Extracted records:

....

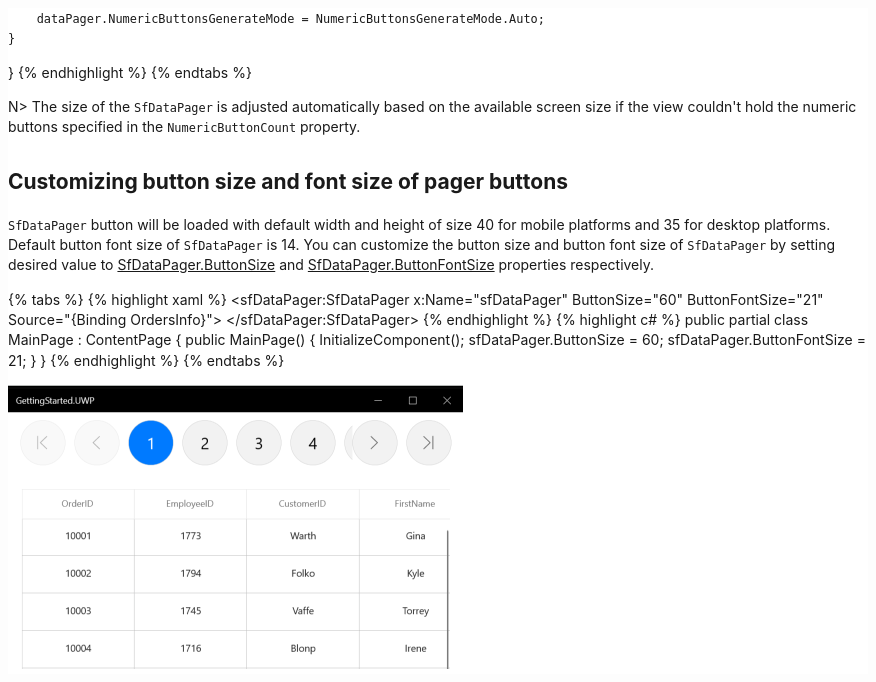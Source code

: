         dataPager.NumericButtonsGenerateMode = NumericButtonsGenerateMode.Auto;
    }
}
{% endhighlight %}
{% endtabs %}

N> The size of the `SfDataPager` is adjusted automatically based on the available screen size if the view couldn't hold the numeric buttons specified in the `NumericButtonCount` property.

## Customizing button size and font size of pager buttons

`SfDataPager` button will be loaded with default width and height of size 40 for mobile platforms and 35 for desktop platforms. Default button font size of `SfDataPager` is 14. You can customize the button size and button font size of `SfDataPager` by setting desired value to [SfDataPager.ButtonSize](https://help.syncfusion.com/cr/xamarin/Syncfusion.SfDataGrid.XForms.DataPager.SfDataPager.html#Syncfusion_SfDataGrid_XForms_DataPager_SfDataPager_ButtonSize) and [SfDataPager.ButtonFontSize](https://help.syncfusion.com/cr/xamarin/Syncfusion.SfDataGrid.XForms.DataPager.SfDataPager.html#Syncfusion_SfDataGrid_XForms_DataPager_SfDataPager_ButtonFontSize) properties respectively.

{% tabs %}
{% highlight xaml %}
<sfDataPager:SfDataPager x:Name="sfDataPager"
                         ButtonSize="60"
                         ButtonFontSize="21"
                         Source="{Binding OrdersInfo}">
</sfDataPager:SfDataPager>
{% endhighlight %}
{% highlight c# %}
public partial class MainPage : ContentPage
{
    public MainPage()
    {
        InitializeComponent();
        sfDataPager.ButtonSize = 60;
        sfDataPager.ButtonFontSize = 21;
    }
}
{% endhighlight %}
{% endtabs %}

![DataGrid with customized pager buttons](SfDataGrid_images/CustomizedPagerButtons.png)
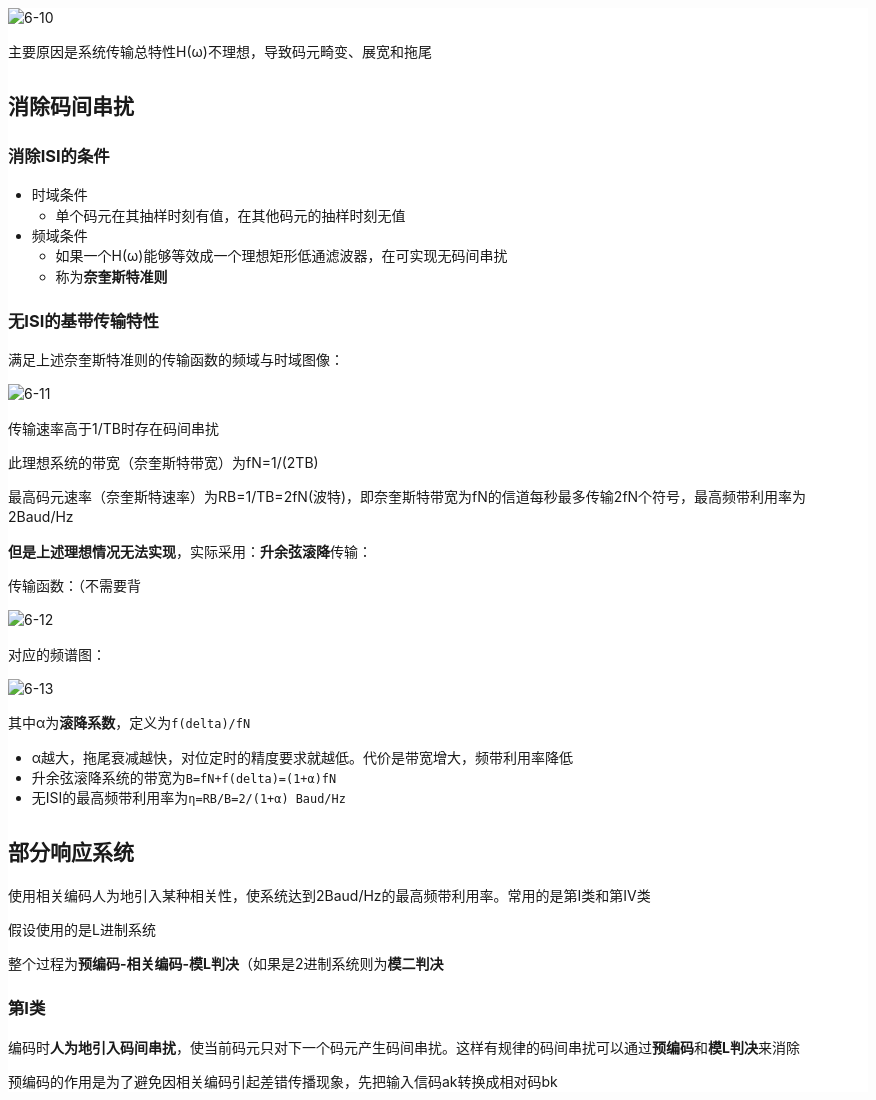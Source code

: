 ![6-10](../img/6-10.png)

主要原因是系统传输总特性H(ω)不理想，导致码元畸变、展宽和拖尾

## 消除码间串扰

### 消除ISI的条件

- 时域条件
  - 单个码元在其抽样时刻有值，在其他码元的抽样时刻无值
- 频域条件
  - 如果一个H(ω)能够等效成一个理想矩形低通滤波器，在可实现无码间串扰
  - 称为**奈奎斯特准则**

### 无ISI的基带传输特性

满足上述奈奎斯特准则的传输函数的频域与时域图像：

![6-11](../img/6-11.png)

传输速率高于1/TB时存在码间串扰

此理想系统的带宽（奈奎斯特带宽）为fN=1/(2TB)

最高码元速率（奈奎斯特速率）为RB=1/TB=2fN(波特)，即奈奎斯特带宽为fN的信道每秒最多传输2fN个符号，最高频带利用率为2Baud/Hz

**但是上述理想情况无法实现**，实际采用：**升余弦滚降**传输：

传输函数：（不需要背

![6-12](../img/6-12.png)

对应的频谱图：

![6-13](../img/6-13.png)

其中α为**滚降系数**，定义为`f(delta)/fN`

- α越大，拖尾衰减越快，对位定时的精度要求就越低。代价是带宽增大，频带利用率降低
- 升余弦滚降系统的带宽为`B=fN+f(delta)=(1+α)fN`
- 无ISI的最高频带利用率为`η=RB/B=2/(1+α) Baud/Hz`

## 部分响应系统

使用相关编码人为地引入某种相关性，使系统达到2Baud/Hz的最高频带利用率。常用的是第I类和第IV类

假设使用的是L进制系统

整个过程为**预编码-相关编码-模L判决**（如果是2进制系统则为**模二判决**

### 第I类

编码时**人为地引入码间串扰**，使当前码元只对下一个码元产生码间串扰。这样有规律的码间串扰可以通过**预编码**和**模L判决**来消除

预编码的作用是为了避免因相关编码引起差错传播现象，先把输入信码ak转换成相对码bk

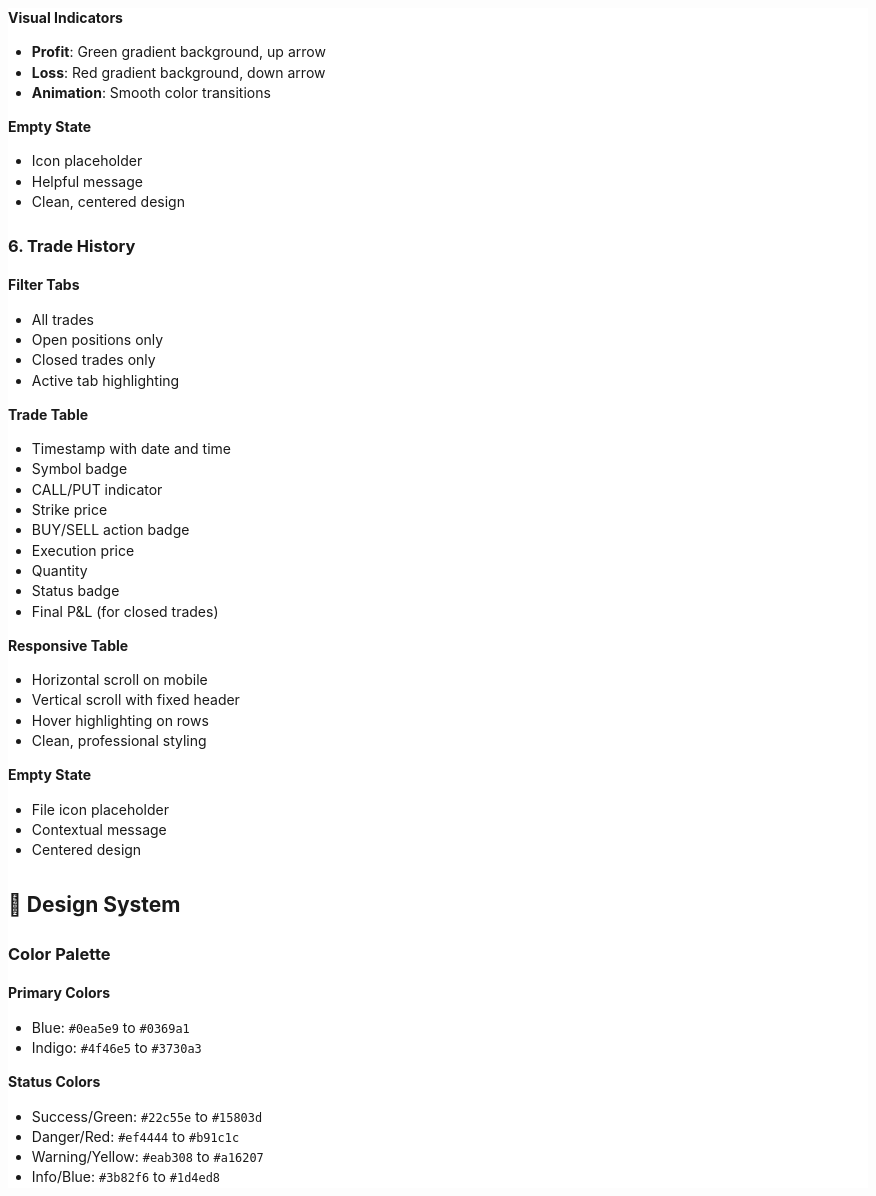 **Visual Indicators**
- **Profit**: Green gradient background, up arrow
- **Loss**: Red gradient background, down arrow
- **Animation**: Smooth color transitions

**Empty State**
- Icon placeholder
- Helpful message
- Clean, centered design

### 6. Trade History

**Filter Tabs**
- All trades
- Open positions only
- Closed trades only
- Active tab highlighting

**Trade Table**
- Timestamp with date and time
- Symbol badge
- CALL/PUT indicator
- Strike price
- BUY/SELL action badge
- Execution price
- Quantity
- Status badge
- Final P&L (for closed trades)

**Responsive Table**
- Horizontal scroll on mobile
- Vertical scroll with fixed header
- Hover highlighting on rows
- Clean, professional styling

**Empty State**
- File icon placeholder
- Contextual message
- Centered design

## 🎨 Design System

### Color Palette

**Primary Colors**
- Blue: `#0ea5e9` to `#0369a1`
- Indigo: `#4f46e5` to `#3730a3`

**Status Colors**
- Success/Green: `#22c55e` to `#15803d`
- Danger/Red: `#ef4444` to `#b91c1c`
- Warning/Yellow: `#eab308` to `#a16207`
- Info/Blue: `#3b82f6` to `#1d4ed8`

....

Starting with the opening line of the listing, write out each line exactly until the line that contains "## Customizing button" has been included; skip the pictures.

Your response:
Source code

:         dataPager.NumericButtonsGenerateMode = NumericButtonsGenerateMode.Auto;
    }
}
{% endhighlight %}
{% endtabs %}

N> The size of the `SfDataPager` is adjusted automatically based on the available screen size if the view couldn't hold the numeric buttons specified in the `NumericButtonCount` property.

## Customizing button size and font size of pager buttons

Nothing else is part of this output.